In the darkness Franz led us to where the fence was breached, cut. “We did a good job getting rid of the mines along this strip.” I managed to stop myself from screaming. I followed him to a v shaped, jagged break in the steel diamond weave of the fence, clearly here, unelectric. Franz took my hand and again, we ducked and entered. I was inside the Base. I forbade my mind to think of what might happen if I were caught in here. Franz was completely unfrightened and I let myself borrow some of his confidence. I thought only that Franz might be about to lead me to Ori.
We walked a few yards on packed sand, past a cluster of shacks, to a larger building. Inside was a slumbering Guardia sitting at a bank of monitors. He startled awake when Franz tapped him gently on the shoulder right on his rank insignia. What would an officer be doing here? Franz didn't introduce us. It was clearly not a problem to this officer that either of us appeared. He must be a guata. I hadn't imagined there were officers who were guatas. Franz led me to a monitor on the far right. It showed an image from above of three men huddled in a pen. He pointed to one of them, curled up on a cot. “Is that your husband?” I peered at the monitor and Franz spoke to the other man and the camera zoomed in close. The man's face was nestled into his arms so I couldn't see. He was bone thin. Could this be Ori? Ori breaths away from death? I leaned in and got my face as close as I could get. At the same time the man zoomed in so that I could see the man's shoulder. The t-shirt hung so loose on his thin frame that I could see the top of his shoulder blade where Ori had a lunar de sangre shaped like a snail. I was almost sure the birthmark was there. I was almost sure this was Ori. Although I could not touch him, I had found him. Franz spoke to the man again and I saw him shake his head. “It's not gonna happen." Had Franz asked if we, I, could go wherever it was Ori was being held?

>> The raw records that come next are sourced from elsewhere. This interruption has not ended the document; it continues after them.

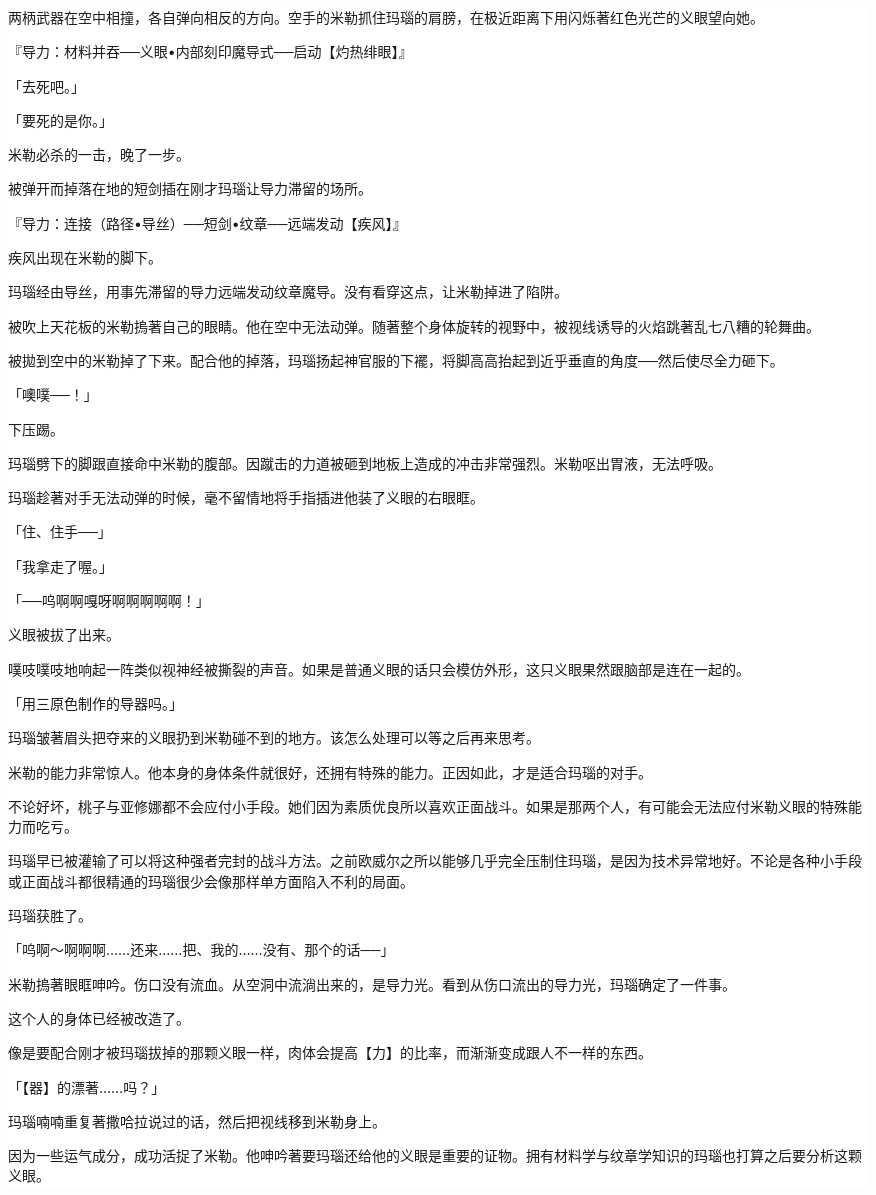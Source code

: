 两柄武器在空中相撞，各自弹向相反的方向。空手的米勒抓住玛瑙的肩膀，在极近距离下用闪烁著红色光芒的义眼望向她。

『导力：材料并吞──义眼•内部刻印魔导式──启动【灼热绯眼】』

「去死吧。」

「要死的是你。」

米勒必杀的一击，晚了一步。

被弹开而掉落在地的短剑插在刚才玛瑙让导力滞留的场所。

『导力：连接（路径•导丝）──短剑•纹章──远端发动【疾风】』

疾风出现在米勒的脚下。

玛瑙经由导丝，用事先滞留的导力远端发动纹章魔导。没有看穿这点，让米勒掉进了陷阱。

被吹上天花板的米勒摀著自己的眼睛。他在空中无法动弹。随著整个身体旋转的视野中，被视线诱导的火焰跳著乱七八糟的轮舞曲。

被拋到空中的米勒掉了下来。配合他的掉落，玛瑙扬起神官服的下襬，将脚高高抬起到近乎垂直的角度──然后使尽全力砸下。

「噢噗──！」

下压踢。

玛瑙劈下的脚跟直接命中米勒的腹部。因蹴击的力道被砸到地板上造成的冲击非常强烈。米勒呕出胃液，无法呼吸。

玛瑙趁著对手无法动弹的时候，毫不留情地将手指插进他装了义眼的右眼眶。

「住、住手──」

「我拿走了喔。」

「──呜啊啊嘎呀啊啊啊啊啊！」

义眼被拔了出来。

噗吱噗吱地响起一阵类似视神经被撕裂的声音。如果是普通义眼的话只会模仿外形，这只义眼果然跟脑部是连在一起的。

「用三原色制作的导器吗。」

玛瑙皱著眉头把夺来的义眼扔到米勒碰不到的地方。该怎么处理可以等之后再来思考。

米勒的能力非常惊人。他本身的身体条件就很好，还拥有特殊的能力。正因如此，才是适合玛瑙的对手。

不论好坏，桃子与亚修娜都不会应付小手段。她们因为素质优良所以喜欢正面战斗。如果是那两个人，有可能会无法应付米勒义眼的特殊能力而吃亏。

玛瑙早已被灌输了可以将这种强者完封的战斗方法。之前欧威尔之所以能够几乎完全压制住玛瑙，是因为技术异常地好。不论是各种小手段或正面战斗都很精通的玛瑙很少会像那样单方面陷入不利的局面。

玛瑙获胜了。

「呜啊～啊啊啊……还来……把、我的……没有、那个的话──」

米勒摀著眼眶呻吟。伤口没有流血。从空洞中流淌出来的，是导力光。看到从伤口流出的导力光，玛瑙确定了一件事。

这个人的身体已经被改造了。

像是要配合刚才被玛瑙拔掉的那颗义眼一样，肉体会提高【力】的比率，而渐渐变成跟人不一样的东西。

「【器】的漂著……吗？」

玛瑙喃喃重复著撒哈拉说过的话，然后把视线移到米勒身上。

因为一些运气成分，成功活捉了米勒。他呻吟著要玛瑙还给他的义眼是重要的证物。拥有材料学与纹章学知识的玛瑙也打算之后要分析这颗义眼。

We retraced our way back to the canoe, but now, nothing was the same. I told Franz about the birthmark I might have seen. We paddled in silence in the dark, inside the mangrove tunnel, hid the canoe, and made our way back through the brush to the road. We got back to our shelter from Hillside just as Machi was arriving from Beachside. It must have been close to seven in the morning because Julia and Taina were leaving as we got there, Julia for work at the Senoras' Comedor and Taina for La Escuelita.
Machi rushed over to Franz and hugged him. “I've been texting you and you've been disappeared." Franz clasped Machi to his chest. “I just got back yesterday morning from the Ventura border zone patrol (he rolled his eyes), by the Territorio Libre way up in El Pico where there's no signal.” We sat by the firepit and I told Machi the story of my tracking accomplishments as if they had been by intention, not that Patria dragged me away from my writing into Coral and then dumped me in the Plaza where Franz stumbled into me. Franz showed him the video on his phone, most of it barely visible shapes in near pitch darkness. “You did a stealth wade in!” He jumped up, lifted me, spun me. "You found Pa."
He took off with Franz and I was alone again. I recognized that spun around feeling, as if I had been shaken the way my mother used to shake me as a child, and my head had landed off-center back onto my neck.